A parti invertite come si sarebbero comportati gli americani se i russi, grazie ad un’ipotetica intesa con il Messico, avessero in mente di impiantare basi missilistiche sui confini con gli Usa? La risposta è lampante: gli americani, esattamente come si stanno comportando i russi in Ucraina, invaderebbero immediatamente il Messico.

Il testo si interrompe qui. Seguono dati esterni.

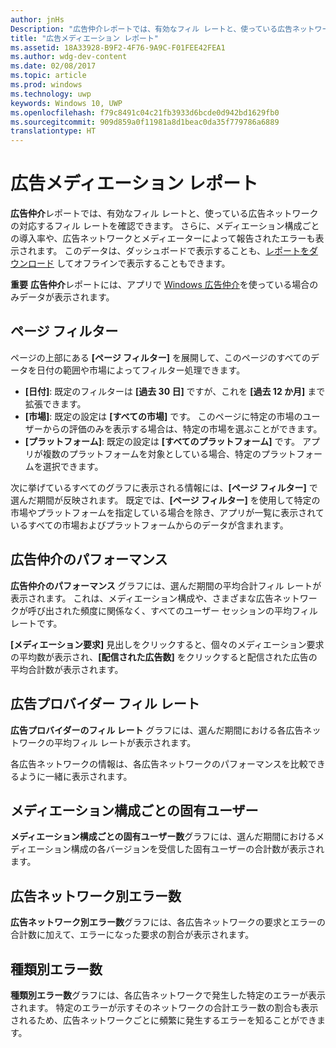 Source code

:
 ```yaml
---
author: jnHs
Description: "広告仲介レポートでは、有効なフィル レートと、使っている広告ネットワークの対応するフィル レートを確認できます。"
title: "広告メディエーション レポート"
ms.assetid: 18A33928-B9F2-4F76-9A9C-F01FEE42FEA1
ms.author: wdg-dev-content
ms.date: 02/08/2017
ms.topic: article
ms.prod: windows
ms.technology: uwp
keywords: Windows 10, UWP
ms.openlocfilehash: f79c8491c04c21fb3933d6bcde0d942bd1629fb0
ms.sourcegitcommit: 909d859a0f11981a8d1beac0da35f779786a6889
translationtype: HT
---
```

# <a name="ad-mediation-report"></a>広告メディエーション レポート


**広告仲介**レポートでは、有効なフィル レートと、使っている広告ネットワークの対応するフィル レートを確認できます。 さらに、メディエーション構成ごとの導入率や、広告ネットワークとメディエーターによって報告されたエラーも表示されます。 このデータは、ダッシュボードで表示することも、[レポートをダウンロード](download-analytic-reports.md) してオフラインで表示することもできます。

**重要**  **広告仲介**レポートには、アプリで [Windows 広告仲介](https://msdn.microsoft.com/library/windows/apps/xaml/dn864359)を使っている場合のみデータが表示されます。

 

## <a name="page-filters"></a>ページ フィルター


ページの上部にある **[ページ フィルター]** を展開して、このページのすべてのデータを日付の範囲や市場によってフィルター処理できます。

-   **[日付]**: 既定のフィルターは **[過去 30 日]** ですが、これを **[過去 12 か月]** まで拡張できます。
-   **[市場]**: 既定の設定は **[すべての市場]** です。 このページに特定の市場のユーザーからの評価のみを表示する場合は、特定の市場を選ぶことができます。
-   **[プラットフォーム]**: 既定の設定は **[すべてのプラットフォーム]** です。 アプリが複数のプラットフォームを対象としている場合、特定のプラットフォームを選択できます。

次に挙げているすべてのグラフに表示される情報には、**[ページ フィルター]** で選んだ期間が反映されます。 既定では、**[ページ フィルター]** を使用して特定の市場やプラットフォームを指定している場合を除き、アプリが一覧に表示されているすべての市場およびプラットフォームからのデータが含まれます。

## <a name="ad-mediation-performance"></a>広告仲介のパフォーマンス


**広告仲介のパフォーマンス** グラフには、選んだ期間の平均合計フィル レートが表示されます。 これは、メディエーション構成や、さまざまな広告ネットワークが呼び出された頻度に関係なく、すべてのユーザー セッションの平均フィル レートです。

**[メディエーション要求]** 見出しをクリックすると、個々のメディエーション要求の平均数が表示され、**[配信された広告数]** をクリックすると配信された広告の平均合計数が表示されます。

## <a name="ad-provider-fill-rates"></a>広告プロバイダー フィル レート


**広告プロバイダーのフィル レート** グラフには、選んだ期間における各広告ネットワークの平均フィル レートが表示されます。

各広告ネットワークの情報は、各広告ネットワークのパフォーマンスを比較できるように一緒に表示されます。

## <a name="unique-users-per-mediation-configuration"></a>メディエーション構成ごとの固有ユーザー


**メディエーション構成ごとの固有ユーザー数**グラフには、選んだ期間におけるメディエーション構成の各バージョンを受信した固有ユーザーの合計数が表示されます。

## <a name="errors-by-ad-network"></a>広告ネットワーク別エラー数


**広告ネットワーク別エラー数**グラフには、各広告ネットワークの要求とエラーの合計数に加えて、エラーになった要求の割合が表示されます。

## <a name="errors-by-type"></a>種類別エラー数


**種類別エラー数**グラフには、各広告ネットワークで発生した特定のエラーが表示されます。 特定のエラーが示すそのネットワークの合計エラー数の割合も表示されるため、広告ネットワークごとに頻繁に発生するエラーを知ることができます。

Andando indietro nella storia, c’è un precedente che sconvolse per alcuni giorni il mondo intero nell’ottobre del 1962. Si tratta delle basi missilistiche impiantate a Cuba dall’allora presidente sovietico Krusciov. Praticamente a pochi chilometri dagli Usa. Giustamente gli americani gridarono a una possibile aggressione sovietica e si prepararono ad affrontarla con un ampio spiegamento di forze. Il mondo temette per una guerra nucleare, poi facilmente rientrata, grazie al buon senso dei russi e al continuo interessamento di Papa Giovanni XXIII.

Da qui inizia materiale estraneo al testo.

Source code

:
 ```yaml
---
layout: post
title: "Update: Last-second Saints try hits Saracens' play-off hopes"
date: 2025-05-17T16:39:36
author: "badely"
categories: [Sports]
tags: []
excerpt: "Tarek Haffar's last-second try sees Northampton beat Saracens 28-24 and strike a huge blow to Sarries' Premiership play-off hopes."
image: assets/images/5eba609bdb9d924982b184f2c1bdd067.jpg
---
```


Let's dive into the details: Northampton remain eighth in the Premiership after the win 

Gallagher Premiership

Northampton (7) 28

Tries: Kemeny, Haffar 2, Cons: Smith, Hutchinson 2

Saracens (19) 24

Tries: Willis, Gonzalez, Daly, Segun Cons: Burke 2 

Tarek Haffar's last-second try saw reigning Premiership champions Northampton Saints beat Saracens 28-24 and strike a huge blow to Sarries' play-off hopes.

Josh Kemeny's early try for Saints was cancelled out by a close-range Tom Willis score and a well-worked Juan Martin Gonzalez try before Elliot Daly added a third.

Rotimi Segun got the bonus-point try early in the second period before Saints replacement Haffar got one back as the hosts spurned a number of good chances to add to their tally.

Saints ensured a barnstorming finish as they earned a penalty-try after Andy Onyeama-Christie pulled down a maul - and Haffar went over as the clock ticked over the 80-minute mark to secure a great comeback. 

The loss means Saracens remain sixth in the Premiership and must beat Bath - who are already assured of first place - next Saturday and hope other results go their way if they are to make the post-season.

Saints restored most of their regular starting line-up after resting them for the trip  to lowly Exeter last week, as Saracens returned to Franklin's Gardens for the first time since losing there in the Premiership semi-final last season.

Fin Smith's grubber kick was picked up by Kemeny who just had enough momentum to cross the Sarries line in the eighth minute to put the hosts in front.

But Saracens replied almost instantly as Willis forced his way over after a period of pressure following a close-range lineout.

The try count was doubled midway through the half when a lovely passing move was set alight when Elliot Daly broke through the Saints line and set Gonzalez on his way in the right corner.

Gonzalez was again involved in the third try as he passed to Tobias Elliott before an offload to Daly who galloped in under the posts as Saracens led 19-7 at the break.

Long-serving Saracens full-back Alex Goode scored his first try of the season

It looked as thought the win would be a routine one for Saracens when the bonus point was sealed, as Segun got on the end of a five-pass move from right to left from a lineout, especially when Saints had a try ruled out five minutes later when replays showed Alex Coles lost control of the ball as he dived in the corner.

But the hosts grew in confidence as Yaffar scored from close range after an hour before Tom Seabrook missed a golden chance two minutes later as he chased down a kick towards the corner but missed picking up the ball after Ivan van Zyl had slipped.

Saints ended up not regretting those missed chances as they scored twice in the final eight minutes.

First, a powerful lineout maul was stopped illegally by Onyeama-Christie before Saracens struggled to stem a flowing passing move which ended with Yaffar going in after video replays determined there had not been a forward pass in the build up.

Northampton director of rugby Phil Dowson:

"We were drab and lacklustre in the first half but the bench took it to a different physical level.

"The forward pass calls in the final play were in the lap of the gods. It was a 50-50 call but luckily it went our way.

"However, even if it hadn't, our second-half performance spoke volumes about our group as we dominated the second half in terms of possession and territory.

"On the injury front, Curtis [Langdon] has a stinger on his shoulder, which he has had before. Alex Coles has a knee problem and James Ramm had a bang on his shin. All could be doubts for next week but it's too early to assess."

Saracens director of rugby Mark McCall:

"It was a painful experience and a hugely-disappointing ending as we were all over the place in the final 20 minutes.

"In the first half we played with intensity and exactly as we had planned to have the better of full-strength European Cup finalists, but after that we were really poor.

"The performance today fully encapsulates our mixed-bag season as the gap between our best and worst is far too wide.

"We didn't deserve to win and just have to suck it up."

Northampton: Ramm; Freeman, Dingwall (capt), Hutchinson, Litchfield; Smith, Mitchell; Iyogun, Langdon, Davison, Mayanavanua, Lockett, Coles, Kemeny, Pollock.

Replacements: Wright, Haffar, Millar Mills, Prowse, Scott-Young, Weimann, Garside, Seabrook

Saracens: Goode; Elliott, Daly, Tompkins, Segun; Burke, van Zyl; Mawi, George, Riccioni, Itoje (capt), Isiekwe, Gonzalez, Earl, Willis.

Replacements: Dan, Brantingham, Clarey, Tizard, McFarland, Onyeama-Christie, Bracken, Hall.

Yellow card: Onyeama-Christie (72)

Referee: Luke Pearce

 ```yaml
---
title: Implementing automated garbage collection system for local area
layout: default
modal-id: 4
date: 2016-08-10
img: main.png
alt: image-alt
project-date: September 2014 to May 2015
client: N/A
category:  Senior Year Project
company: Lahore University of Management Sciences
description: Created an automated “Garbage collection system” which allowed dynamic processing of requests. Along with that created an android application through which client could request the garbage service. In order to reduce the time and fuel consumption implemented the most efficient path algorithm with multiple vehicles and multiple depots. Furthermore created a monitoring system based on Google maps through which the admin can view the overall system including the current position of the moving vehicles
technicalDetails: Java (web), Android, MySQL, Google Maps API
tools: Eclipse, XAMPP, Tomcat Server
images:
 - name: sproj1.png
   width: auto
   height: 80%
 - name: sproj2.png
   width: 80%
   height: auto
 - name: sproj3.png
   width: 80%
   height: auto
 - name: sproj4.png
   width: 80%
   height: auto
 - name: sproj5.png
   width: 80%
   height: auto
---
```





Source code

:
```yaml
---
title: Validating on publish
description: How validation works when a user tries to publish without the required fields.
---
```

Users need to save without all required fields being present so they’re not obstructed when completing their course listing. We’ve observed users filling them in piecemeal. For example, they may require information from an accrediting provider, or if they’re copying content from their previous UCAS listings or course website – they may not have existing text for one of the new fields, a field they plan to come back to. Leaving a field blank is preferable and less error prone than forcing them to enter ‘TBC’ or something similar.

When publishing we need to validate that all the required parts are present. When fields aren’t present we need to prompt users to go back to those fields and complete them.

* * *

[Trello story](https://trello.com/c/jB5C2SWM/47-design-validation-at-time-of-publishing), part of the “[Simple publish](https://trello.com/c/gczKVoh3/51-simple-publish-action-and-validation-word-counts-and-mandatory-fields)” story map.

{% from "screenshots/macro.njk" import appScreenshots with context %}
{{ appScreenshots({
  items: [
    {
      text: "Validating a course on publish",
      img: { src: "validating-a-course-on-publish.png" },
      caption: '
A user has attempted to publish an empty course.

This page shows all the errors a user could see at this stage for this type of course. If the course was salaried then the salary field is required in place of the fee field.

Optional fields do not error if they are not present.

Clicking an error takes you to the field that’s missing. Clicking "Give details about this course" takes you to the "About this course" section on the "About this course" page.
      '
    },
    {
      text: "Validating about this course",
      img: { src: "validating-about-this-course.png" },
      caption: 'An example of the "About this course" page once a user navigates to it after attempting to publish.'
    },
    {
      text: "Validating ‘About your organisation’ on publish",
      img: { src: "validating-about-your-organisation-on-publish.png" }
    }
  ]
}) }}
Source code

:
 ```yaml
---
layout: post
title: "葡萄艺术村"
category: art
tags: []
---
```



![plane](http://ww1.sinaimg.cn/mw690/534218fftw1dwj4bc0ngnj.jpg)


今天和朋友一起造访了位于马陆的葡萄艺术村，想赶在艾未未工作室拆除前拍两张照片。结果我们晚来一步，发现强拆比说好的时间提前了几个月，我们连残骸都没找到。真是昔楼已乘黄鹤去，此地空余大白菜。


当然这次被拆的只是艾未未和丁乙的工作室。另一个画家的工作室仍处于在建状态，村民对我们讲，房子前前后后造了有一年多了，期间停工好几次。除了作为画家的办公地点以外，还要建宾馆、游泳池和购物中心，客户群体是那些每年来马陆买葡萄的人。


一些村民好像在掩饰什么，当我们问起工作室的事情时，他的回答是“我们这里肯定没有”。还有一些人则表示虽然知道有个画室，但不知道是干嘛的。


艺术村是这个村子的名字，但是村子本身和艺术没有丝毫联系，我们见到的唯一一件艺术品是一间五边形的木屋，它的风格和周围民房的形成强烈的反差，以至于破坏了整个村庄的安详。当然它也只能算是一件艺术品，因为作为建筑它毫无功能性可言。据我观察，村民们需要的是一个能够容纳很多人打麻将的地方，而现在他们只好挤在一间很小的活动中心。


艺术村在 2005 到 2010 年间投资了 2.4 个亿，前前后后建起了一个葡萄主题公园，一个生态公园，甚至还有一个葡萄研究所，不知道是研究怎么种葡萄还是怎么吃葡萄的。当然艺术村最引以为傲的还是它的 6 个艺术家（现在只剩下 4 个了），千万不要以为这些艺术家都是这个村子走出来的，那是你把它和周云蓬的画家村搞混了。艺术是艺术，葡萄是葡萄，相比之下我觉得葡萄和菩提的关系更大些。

La questione va risolta con il buon senso di tutti
Fornire armi a un paese in guerrasignifica automaticamenteentrare in guerra al suo fianco. Tutto questo è accaduto in Italia senza che gli italiani fossero stati interpellati e nonostante sia tassativamente vietato dalla nostra Costituzione. Oltretutto il governo italiano ha siglato accordi in segreto, nascondendosi dietro ad “obblighi di alleanza europea“, i cui contenuti sono avvolti nel mistero (mentre Germania e Francia, non solo li spiattellano ai quattro venti, ma dicono apertamente quando e perché non sono d’accordo).

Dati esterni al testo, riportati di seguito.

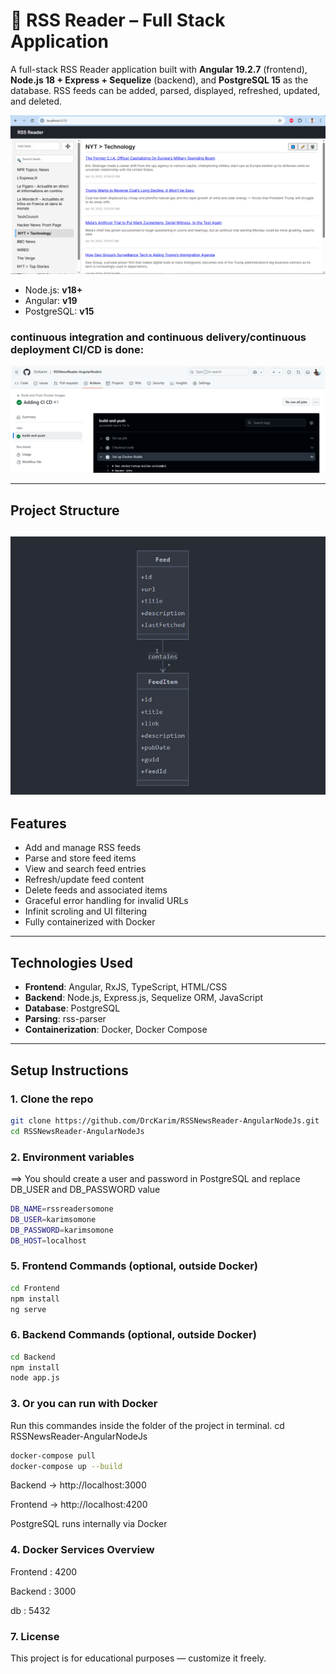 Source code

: # 📰 RSS Reader – Full Stack Application

A full-stack RSS Reader application built with **Angular 19.2.7** (frontend), **Node.js 18 + Express + Sequelize** (backend), and **PostgreSQL 15** as the database. RSS feeds can be added, parsed, displayed, refreshed, updated, and deleted.

![alt text](screenshot.png)

- Node.js: **v18+**
- Angular: **v19**
- PostgreSQL: **v15**

### continuous integration and continuous delivery/continuous deployment  CI/CD is done:
![alt text](cicd.png)

---

## Project Structure

![alt text](uml.png)
---

## Features

- Add and manage RSS feeds
- Parse and store feed items
- View and search feed entries
- Refresh/update feed content
- Delete feeds and associated items
- Graceful error handling for invalid URLs
- Infinit scroling and UI filtering
- Fully containerized with Docker

---

## Technologies Used

- **Frontend**: Angular, RxJS, TypeScript, HTML/CSS
- **Backend**: Node.js, Express.js, Sequelize ORM, JavaScript
- **Database**: PostgreSQL
- **Parsing**: rss-parser
- **Containerization**: Docker, Docker Compose

---

## Setup Instructions

### 1. Clone the repo

```bash
git clone https://github.com/DrcKarim/RSSNewsReader-AngularNodeJs.git
cd RSSNewsReader-AngularNodeJs
```

### 2. Environment variables
 ==> You should create a user and password in PostgreSQL and replace DB_USER and DB_PASSWORD value
```bash
DB_NAME=rssreadersomone
DB_USER=karimsomone
DB_PASSWORD=karimsomone
DB_HOST=localhost
```

### 5. Frontend Commands (optional, outside Docker)
```bash
cd Frontend
npm install
ng serve
```

### 6. Backend Commands (optional, outside Docker)
```bash
cd Backend
npm install
node app.js
```

### 3. Or you can run with Docker
Run this commandes inside the folder of the project in terminal. 
cd RSSNewsReader-AngularNodeJs
```bash
docker-compose pull
docker-compose up --build
```

Backend → http://localhost:3000

Frontend → http://localhost:4200

PostgreSQL runs internally via Docker

### 4. Docker Services Overview

Frontend : 4200 

Backend : 3000 

db : 5432



### 7. License 

This project is for educational purposes — customize it freely. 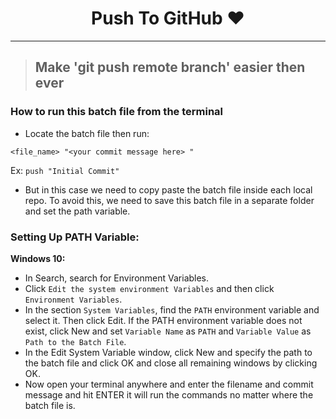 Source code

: <h1 align="center">Push To GitHub ❤️</h1> 

<hr>

> ## Make 'git push remote branch' easier then ever

### How to run this batch file from the terminal

- Locate the batch file then run:

```
<file_name> "<your commit message here> "
```

Ex: `push "Initial Commit"`

- But in this case we need to copy paste the batch file inside each local repo. To avoid this, we need to save this batch file in a separate folder and set the path variable. 

### Setting Up PATH Variable:

**Windows 10:**

- In Search, search for Environment Variables.
- Click `Edit the system environment Variables` and then click `Environment Variables`.
- In the section `System Variables`, find the `PATH` environment variable and select it. Then click Edit. If the PATH environment variable does not exist, click New and set `Variable Name` as `PATH` and `Variable Value` as `Path to the Batch File`.
- In the Edit System Variable window, click New and specify the path to the batch file and click OK and close all remaining windows by clicking OK.
- Now open your terminal anywhere and enter the filename and commit message and hit ENTER it will run the commands no matter where the batch file is. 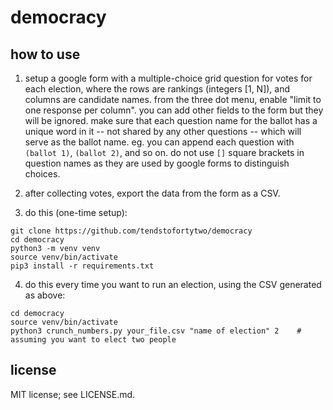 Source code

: # democracy

## how to use

1. setup a google form with a multiple-choice grid question for votes for each election, where the rows are rankings (integers [1, N]), and columns are candidate names. from the three dot menu, enable "limit to one response per column". you can add other fields to the form but they will be ignored. make sure that each question name for the ballot has a unique word in it -- not shared by any other questions -- which will serve as the ballot name. eg. you can append each question with `(ballot 1)`, `(ballot 2)`, and so on. do not use `[]` square brackets in question names as they are used by google forms to distinguish choices.

2. after collecting votes, export the data from the form as a CSV.

3. do this (one-time setup):

```
git clone https://github.com/tendstofortytwo/democracy
cd democracy
python3 -m venv venv
source venv/bin/activate
pip3 install -r requirements.txt
```

4. do this every time you want to run an election, using the CSV generated as above:

```
cd democracy
source venv/bin/activate
python3 crunch_numbers.py your_file.csv "name of election" 2    # assuming you want to elect two people
```

## license

MIT license; see LICENSE.md.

Solo con il buon senso, slegato dagli egoismi e personalismi di certi governanti, si può arrivare a una pacifica soluzione, ma sarà difficile, molto difficile aspirare a tanto. Infatti la Russia, rimasta inascoltata da ben 8 anni, non cederà granché di quanto richiesto inizialmente. Di sicuro pretenderà la Crimea, il Donbass e la promessa solenne dell’Ucraina di non aderire alla Nato, consentendo il suo possibile ingresso solo nell’Unione Europea. Altre possibili soluzioni non se ne vedono. Se ciò non si avverasse, l’umanità intera dovrebbe raccomandarsi a Dio, nella speranza che sappia ammorbidire e correggere il cervello di certi uomini… dalla mente diabolica. Ma, per arrivare a tanto,è necessario iniziare a costruire l’Uomo Universale, che non sia di parte, che abbia a cuore tutti i problemi del mondo, come se fossero propri e che tutti si sentano fratelli. Se sarà superata questa brutta storia, si renderà quanto mai necessario che il ‘popolo bue’, cominci a svegliarsi e a trasformarsi in un popolo dolce, intelligente ma con gli artigli ben affilati, in modo da mettere paura a chi ci governa con molto distacco, supponenza, disinteresse e ci considera, parafrasando il noto poeta romanesco Trilussa, “un popolo cojone… imbrojato dar padrone”.
[“Il filo di Aracne” a. XVII n. 2 aprile-giugno 2022, pp. 6-9]
Note:
1 – Primo Levi, “Se questo è un uomo”;
2 – “La Ninna nanna della guerra” di Carlo Alberto Salustri, in arte Trilussa – Si tratta del penultimo verso della bella ma caustica poesia del poeta romano.